[PATCH 1/2] memcg: mm_update_next_owner: kill the "retry" logic

Oleg Nesterov posted 2 patches 1 year, 7 months ago
[PATCH 1/2] memcg: mm_update_next_owner: kill the "retry" logic
Posted by Oleg Nesterov 1 year, 7 months ago
Add the new helper, try_to_set_owner(), which tries to update mm->owner
once we see c->mm == mm.

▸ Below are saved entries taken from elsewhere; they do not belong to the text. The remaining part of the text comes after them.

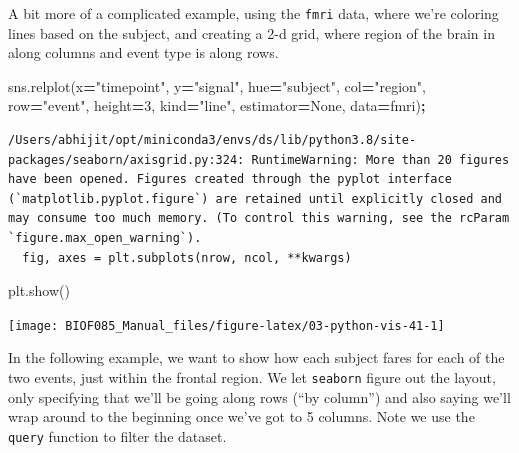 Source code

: \documentclass[
  letterpaper,
]{scrbook}
\newenvironment{Shaded}{\begin{snugshade}}{\end{snugshade}}
\newcommand{\DecValTok}[1]{\textcolor[rgb]{0.00,0.00,0.81}{#1}}
\newcommand{\NormalTok}[1]{#1}
\newcommand{\OperatorTok}[1]{\textcolor[rgb]{0.81,0.36,0.00}{\textbf{#1}}}
\newcommand{\StringTok}[1]{\textcolor[rgb]{0.31,0.60,0.02}{#1}}
\newcommand{\VariableTok}[1]{\textcolor[rgb]{0.00,0.00,0.00}{#1}}
\begin{document}
A bit more of a complicated example, using the \texttt{fmri} data, where we're coloring lines based on the subject, and creating a 2-d grid, where region of the brain in along columns and event type is along rows.

\begin{Shaded}
\begin{Highlighting}[]
\NormalTok{sns.relplot(x}\OperatorTok{=}\StringTok{"timepoint"}\NormalTok{, y}\OperatorTok{=}\StringTok{"signal"}\NormalTok{, hue}\OperatorTok{=}\StringTok{"subject"}\NormalTok{,}
\NormalTok{            col}\OperatorTok{=}\StringTok{"region"}\NormalTok{, row}\OperatorTok{=}\StringTok{"event"}\NormalTok{, height}\OperatorTok{=}\DecValTok{3}\NormalTok{,}
\NormalTok{            kind}\OperatorTok{=}\StringTok{"line"}\NormalTok{, estimator}\OperatorTok{=}\VariableTok{None}\NormalTok{, data}\OperatorTok{=}\NormalTok{fmri)}\OperatorTok{;}
\end{Highlighting}
\end{Shaded}

\begin{verbatim}
/Users/abhijit/opt/miniconda3/envs/ds/lib/python3.8/site-packages/seaborn/axisgrid.py:324: RuntimeWarning: More than 20 figures have been opened. Figures created through the pyplot interface (`matplotlib.pyplot.figure`) are retained until explicitly closed and may consume too much memory. (To control this warning, see the rcParam `figure.max_open_warning`).
  fig, axes = plt.subplots(nrow, ncol, **kwargs)
\end{verbatim}

\begin{Shaded}
\begin{Highlighting}[]
\NormalTok{plt.show()}
\end{Highlighting}
\end{Shaded}

\begin{center}\texttt{[image: BIOF085\_Manual\_files/figure-latex/03-python-vis-41-1]} \end{center}

In the following example, we want to show how each subject fares for each of the two events, just within the frontal region. We let \texttt{seaborn} figure out the layout, only specifying that we'll be going along rows (``by column'') and also saying we'll wrap around to the beginning once we've got to 5 columns. Note we use the \texttt{query} function to filter the dataset.
\end{document}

This way mm_update_next_owner() doesn't need to
restart the list_for_each_entry/for_each_process loops from the very
beginning if it races with exit/exec, it can just continue.

Unlike the current code, try_to_set_owner() re-checks tsk->mm == mm
before it drops tasklist_lock, so it doesn't need get/put_task_struct().

Signed-off-by: Oleg Nesterov <oleg@redhat.com>
---
 kernel/exit.c | 57 ++++++++++++++++++++++++---------------------------
 1 file changed, 27 insertions(+), 30 deletions(-)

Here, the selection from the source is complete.